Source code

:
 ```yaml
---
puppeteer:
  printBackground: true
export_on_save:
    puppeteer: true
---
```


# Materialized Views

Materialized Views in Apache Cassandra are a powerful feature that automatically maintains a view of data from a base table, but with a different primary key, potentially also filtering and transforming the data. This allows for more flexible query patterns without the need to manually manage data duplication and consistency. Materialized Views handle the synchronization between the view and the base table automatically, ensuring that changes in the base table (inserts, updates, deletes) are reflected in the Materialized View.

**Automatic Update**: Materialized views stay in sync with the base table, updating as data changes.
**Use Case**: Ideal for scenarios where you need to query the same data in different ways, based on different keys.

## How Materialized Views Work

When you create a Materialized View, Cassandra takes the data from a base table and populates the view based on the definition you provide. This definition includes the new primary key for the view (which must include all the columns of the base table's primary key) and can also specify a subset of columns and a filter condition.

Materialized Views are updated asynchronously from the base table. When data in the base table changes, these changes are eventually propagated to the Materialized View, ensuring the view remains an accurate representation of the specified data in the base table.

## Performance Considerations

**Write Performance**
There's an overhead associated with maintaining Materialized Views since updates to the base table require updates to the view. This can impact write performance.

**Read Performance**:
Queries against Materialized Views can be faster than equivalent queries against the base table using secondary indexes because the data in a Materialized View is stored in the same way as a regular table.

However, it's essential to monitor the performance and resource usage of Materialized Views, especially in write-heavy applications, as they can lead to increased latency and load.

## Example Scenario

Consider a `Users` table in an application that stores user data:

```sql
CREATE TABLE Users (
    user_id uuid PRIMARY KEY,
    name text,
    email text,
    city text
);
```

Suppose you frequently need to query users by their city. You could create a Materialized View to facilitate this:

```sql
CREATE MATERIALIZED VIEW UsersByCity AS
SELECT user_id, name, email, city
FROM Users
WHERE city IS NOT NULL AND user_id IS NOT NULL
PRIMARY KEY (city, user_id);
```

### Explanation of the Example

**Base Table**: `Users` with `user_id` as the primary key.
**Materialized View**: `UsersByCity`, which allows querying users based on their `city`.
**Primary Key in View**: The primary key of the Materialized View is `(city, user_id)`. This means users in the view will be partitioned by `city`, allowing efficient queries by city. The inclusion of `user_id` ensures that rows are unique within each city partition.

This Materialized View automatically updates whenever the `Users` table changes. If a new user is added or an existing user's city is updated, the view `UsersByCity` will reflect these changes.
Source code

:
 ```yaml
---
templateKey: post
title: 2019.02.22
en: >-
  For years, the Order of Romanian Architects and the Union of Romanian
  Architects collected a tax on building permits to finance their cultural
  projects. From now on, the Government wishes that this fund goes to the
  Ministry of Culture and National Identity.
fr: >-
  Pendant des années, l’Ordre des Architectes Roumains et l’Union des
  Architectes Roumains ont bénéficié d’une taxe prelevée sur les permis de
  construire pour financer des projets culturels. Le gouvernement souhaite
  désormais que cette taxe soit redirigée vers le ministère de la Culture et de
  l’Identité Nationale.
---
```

+++++

◆ YOUR TASK: Set down every entry exactly as it appears.

◆ ANSWER TO THIS PROBLEM:
Source code

:
 ```yaml
---
puppeteer:
  printBackground: true
export_on_save:
    puppeteer: true
---
```


# Materialized Views

Materialized Views in Apache Cassandra are a powerful feature that automatically maintains a view of data from a base table, but with a different primary key, potentially also filtering and transforming the data. This allows for more flexible query patterns without the need to manually manage data duplication and consistency. Materialized Views handle the synchronization between the view and the base table automatically, ensuring that changes in the base table (inserts, updates, deletes) are reflected in the Materialized View.

**Automatic Update**: Materialized views stay in sync with the base table, updating as data changes.
**Use Case**: Ideal for scenarios where you need to query the same data in different ways, based on different keys.

## How Materialized Views Work

When you create a Materialized View, Cassandra takes the data from a base table and populates the view based on the definition you provide. This definition includes the new primary key for the view (which must include all the columns of the base table's primary key) and can also specify a subset of columns and a filter condition.

Materialized Views are updated asynchronously from the base table. When data in the base table changes, these changes are eventually propagated to the Materialized View, ensuring the view remains an accurate representation of the specified data in the base table.

## Performance Considerations

**Write Performance**
There's an overhead associated with maintaining Materialized Views since updates to the base table require updates to the view. This can impact write performance.

**Read Performance**:
Queries against Materialized Views can be faster than equivalent queries against the base table using secondary indexes because the data in a Materialized View is stored in the same way as a regular table.

However, it's essential to monitor the performance and resource usage of Materialized Views, especially in write-heavy applications, as they can lead to increased latency and load.

## Example Scenario

Consider a `Users` table in an application that stores user data:

```sql
CREATE TABLE Users (
    user_id uuid PRIMARY KEY,
    name text,
    email text,
    city text
);
```

Suppose you frequently need to query users by their city. You could create a Materialized View to facilitate this:

```sql
CREATE MATERIALIZED VIEW UsersByCity AS
SELECT user_id, name, email, city
FROM Users
WHERE city IS NOT NULL AND user_id IS NOT NULL
PRIMARY KEY (city, user_id);
```

### Explanation of the Example

**Base Table**: `Users` with `user_id` as the primary key.
**Materialized View**: `UsersByCity`, which allows querying users based on their `city`.
**Primary Key in View**: The primary key of the Materialized View is `(city, user_id)`. This means users in the view will be partitioned by `city`, allowing efficient queries by city. The inclusion of `user_id` ensures that rows are unique within each city partition.

This Materialized View automatically updates whenever the `Users` table changes. If a new user is added or an existing user's city is updated, the view `UsersByCity` will reflect these changes.
Source code

:
 ```yaml
---
templateKey: post
title: 2019.02.22
en: >-
  For years, the Order of Romanian Architects and the Union of Romanian
  Architects collected a tax on building permits to finance their cultural
  projects. From now on, the Government wishes that this fund goes to the
  Ministry of Culture and National Identity.
fr: >-
  Pendant des années, l’Ordre des Architectes Roumains et l’Union des
  Architectes Roumains ont bénéficié d’une taxe prelevée sur les permis de
  construire pour financer des projets culturels. Le gouvernement souhaite
  désormais que cette taxe soit redirigée vers le ministère de la Culture et de
  l’Identité Nationale.
---
```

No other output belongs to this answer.